:: Supplied records ::

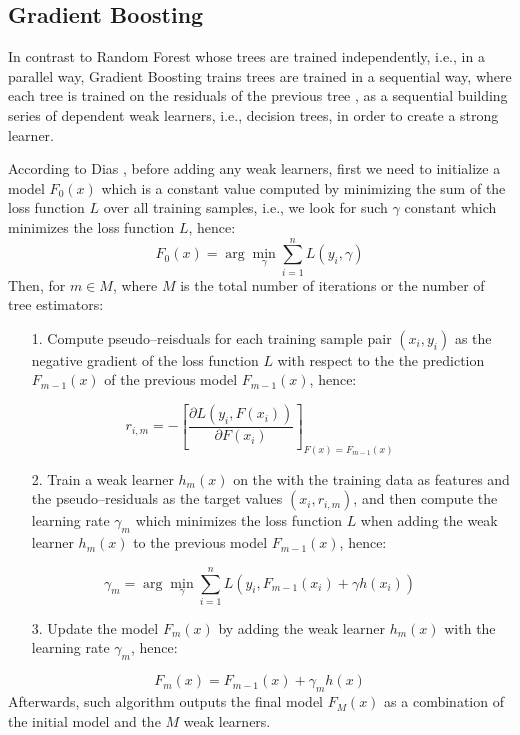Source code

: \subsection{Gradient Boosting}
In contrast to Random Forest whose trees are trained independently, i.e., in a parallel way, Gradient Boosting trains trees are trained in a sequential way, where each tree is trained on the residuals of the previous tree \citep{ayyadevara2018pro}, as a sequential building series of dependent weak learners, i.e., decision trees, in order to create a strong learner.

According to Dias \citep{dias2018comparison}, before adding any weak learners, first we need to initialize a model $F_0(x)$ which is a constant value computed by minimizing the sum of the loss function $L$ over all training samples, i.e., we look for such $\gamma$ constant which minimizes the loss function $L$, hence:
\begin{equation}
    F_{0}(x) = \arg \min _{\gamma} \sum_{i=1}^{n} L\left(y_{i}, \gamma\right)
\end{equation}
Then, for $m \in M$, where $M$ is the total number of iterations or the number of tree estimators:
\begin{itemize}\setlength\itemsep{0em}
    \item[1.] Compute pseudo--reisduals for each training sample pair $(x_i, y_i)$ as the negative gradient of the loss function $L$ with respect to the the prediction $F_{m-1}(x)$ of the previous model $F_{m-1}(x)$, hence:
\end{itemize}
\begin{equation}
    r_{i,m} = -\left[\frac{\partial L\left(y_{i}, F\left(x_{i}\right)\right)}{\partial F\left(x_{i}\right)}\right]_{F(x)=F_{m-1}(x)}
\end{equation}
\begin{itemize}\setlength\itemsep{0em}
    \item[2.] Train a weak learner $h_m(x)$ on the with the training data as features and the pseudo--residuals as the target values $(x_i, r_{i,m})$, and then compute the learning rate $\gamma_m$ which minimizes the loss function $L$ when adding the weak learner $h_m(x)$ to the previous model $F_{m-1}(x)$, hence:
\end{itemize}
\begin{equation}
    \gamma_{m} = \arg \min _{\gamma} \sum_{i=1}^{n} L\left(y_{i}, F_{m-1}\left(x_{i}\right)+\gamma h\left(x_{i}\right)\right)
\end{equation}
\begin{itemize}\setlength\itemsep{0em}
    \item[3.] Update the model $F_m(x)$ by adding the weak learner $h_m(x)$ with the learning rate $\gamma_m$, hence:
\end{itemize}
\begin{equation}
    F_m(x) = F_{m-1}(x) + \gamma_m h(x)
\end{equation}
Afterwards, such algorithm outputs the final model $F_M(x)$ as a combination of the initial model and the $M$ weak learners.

:::

### Task directions
Return each line in the records that holds the string "Boosting".

### Answer to this task
: \subsection{Gradient Boosting}
In contrast to Random Forest whose trees are trained independently, i.e., in a parallel way, Gradient Boosting trains trees are trained in a sequential way, where each tree is trained on the residuals of the previous tree \citep{ayyadevara2018pro}, as a sequential building series of dependent weak learners, i.e., decision trees, in order to create a strong learner.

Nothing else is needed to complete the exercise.